Over the past two or so months, I have been working on a project that has received no discussion on this blog. Namely, the use of ASCII Art to describe user interface (UI) design ideas. Many of you probably have seen examples of what it is I am talking about, in fact there are several examples of this on the Bugzilla database for The Mozilla Project

Here's a quick example of a User Interface designed using a tool I have developed called GUIIO (more on this later):

.........................................
. .
.User name : [_____________] .
. .
.Password : [_____________] .
. .
. .
. .
. .
. ---------- ---------- .
. | Login | |Cancel | .
. ---------- ---------- .
.........................................
The project consisted of an application, GUIIO, which makes designing User Interfaces (UI) in ASCII as simple as using a UI Builder such as the GLADE Interface Builder,QT Builder,etc. It also consisted of a study which looked into the practice and perceptions of design and this textual design medium (i.e. ASCII art). Finally, a paper was developed based on the results of the study, as well as a presentation which discussed the work. I will now briefly discuss each of these aspects of the project.

Our study was broken into three distinct parts. In the first part of the study, background information of the subject (age, profession, computer expertise, etc.), their experiences in designing user interfaces, and finally their perceptions on ASCII art were collected and analyzed. The second part of the study had subjects rank and comment on the ASCII art designs of several common controls (comboboxes, textboxes, listboxes, etc.). Finally, the third part of the study presented the subjects with a series of completed interfaces in ASCII art. The subjects would then identify which components of the interface they could recognize. There was a total of 11 people who participated in the study, 9 male students, a female student and a male civil servant. While the study may be somewhat biased based on the low number of participants in the study, as well as the the fact that our sample isn't representative of UI designers and the UI design community, given the constraints that I was working under (time, energy and otherwise), it was the best I could afford.

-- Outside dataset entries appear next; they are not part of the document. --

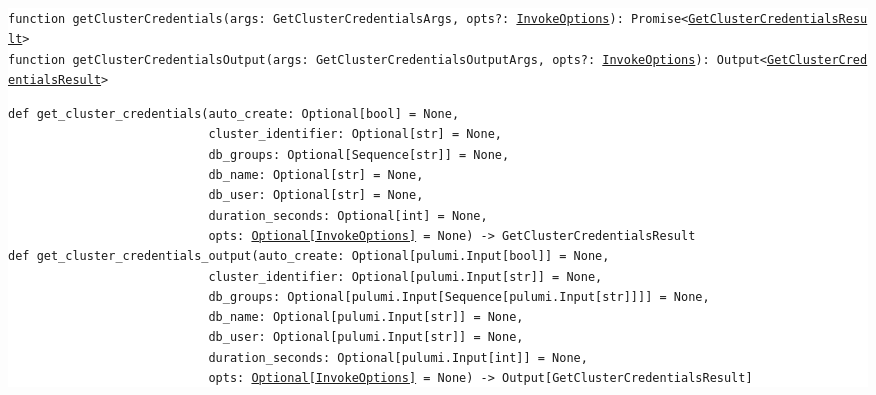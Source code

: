 <div>
<pulumi-choosable type="language" values="javascript,typescript">
<div class="highlight"
><pre class="chroma"><code class="language-typescript" data-lang="typescript"
><span class="k">function </span>getClusterCredentials<span class="p">(</span><span class="nx">args</span><span class="p">:</span> <span class="nx">GetClusterCredentialsArgs</span><span class="p">,</span> <span class="nx">opts</span><span class="p">?:</span> <span class="nx"><a href="/docs/reference/pkg/nodejs/pulumi/pulumi/#InvokeOptions">InvokeOptions</a></span><span class="p">): Promise&lt;<span class="nx"><a href="#result">GetClusterCredentialsResult</a></span>></span
><span class="k">
function </span>getClusterCredentialsOutput<span class="p">(</span><span class="nx">args</span><span class="p">:</span> <span class="nx">GetClusterCredentialsOutputArgs</span><span class="p">,</span> <span class="nx">opts</span><span class="p">?:</span> <span class="nx"><a href="/docs/reference/pkg/nodejs/pulumi/pulumi/#InvokeOptions">InvokeOptions</a></span><span class="p">): Output&lt;<span class="nx"><a href="#result">GetClusterCredentialsResult</a></span>></span
></code></pre></div>
</pulumi-choosable>
</div>


<div>
<pulumi-choosable type="language" values="python">
<div class="highlight"><pre class="chroma"><code class="language-python" data-lang="python"
><span class="k">def </span>get_cluster_credentials<span class="p">(</span><span class="nx">auto_create</span><span class="p">:</span> <span class="nx">Optional[bool]</span> = None<span class="p">,</span>
                            <span class="nx">cluster_identifier</span><span class="p">:</span> <span class="nx">Optional[str]</span> = None<span class="p">,</span>
                            <span class="nx">db_groups</span><span class="p">:</span> <span class="nx">Optional[Sequence[str]]</span> = None<span class="p">,</span>
                            <span class="nx">db_name</span><span class="p">:</span> <span class="nx">Optional[str]</span> = None<span class="p">,</span>
                            <span class="nx">db_user</span><span class="p">:</span> <span class="nx">Optional[str]</span> = None<span class="p">,</span>
                            <span class="nx">duration_seconds</span><span class="p">:</span> <span class="nx">Optional[int]</span> = None<span class="p">,</span>
                            <span class="nx">opts</span><span class="p">:</span> <span class="nx"><a href="/docs/reference/pkg/python/pulumi/#pulumi.InvokeOptions">Optional[InvokeOptions]</a></span> = None<span class="p">) -&gt;</span> <span>GetClusterCredentialsResult</span
><span class="k">
def </span>get_cluster_credentials_output<span class="p">(</span><span class="nx">auto_create</span><span class="p">:</span> <span class="nx">Optional[pulumi.Input[bool]]</span> = None<span class="p">,</span>
                            <span class="nx">cluster_identifier</span><span class="p">:</span> <span class="nx">Optional[pulumi.Input[str]]</span> = None<span class="p">,</span>
                            <span class="nx">db_groups</span><span class="p">:</span> <span class="nx">Optional[pulumi.Input[Sequence[pulumi.Input[str]]]]</span> = None<span class="p">,</span>
                            <span class="nx">db_name</span><span class="p">:</span> <span class="nx">Optional[pulumi.Input[str]]</span> = None<span class="p">,</span>
                            <span class="nx">db_user</span><span class="p">:</span> <span class="nx">Optional[pulumi.Input[str]]</span> = None<span class="p">,</span>
                            <span class="nx">duration_seconds</span><span class="p">:</span> <span class="nx">Optional[pulumi.Input[int]]</span> = None<span class="p">,</span>
                            <span class="nx">opts</span><span class="p">:</span> <span class="nx"><a href="/docs/reference/pkg/python/pulumi/#pulumi.InvokeOptions">Optional[InvokeOptions]</a></span> = None<span class="p">) -&gt;</span> <span>Output[GetClusterCredentialsResult]</span
></code></pre></div>
</pulumi-choosable>
</div>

There were five questions that were of interest in the study which I will briefly highlight and discuss which were:
  1. What user interface design mediums do people use?
  2. How do people communicate?
  3. Which ASCII art design best represents UI components?
  4. Are there issues in using ASCII art?
  5. Are there guidelines in designing ASCII art?
Firstly, the most common user interface design mediums people use Integrated Development Environments, such as Visual Studio, or Eclipse. Hardcoded user interfaces and visual designers were the next common methods people designed UIs. These methods of designing UIs are costly, as it tends to take a while to build a UI in any of these tools, as you must carefully specify what it is you are trying to build. In addition, these mediums can also limit the designer's ability to express novel UI design ideas as designers are tied to the tools and components that are readily available to them. However, this is not true in other design mediums such as hand drawn sketches. It is important to note that only seven of the eleven participants in the study have had experience designing UIs.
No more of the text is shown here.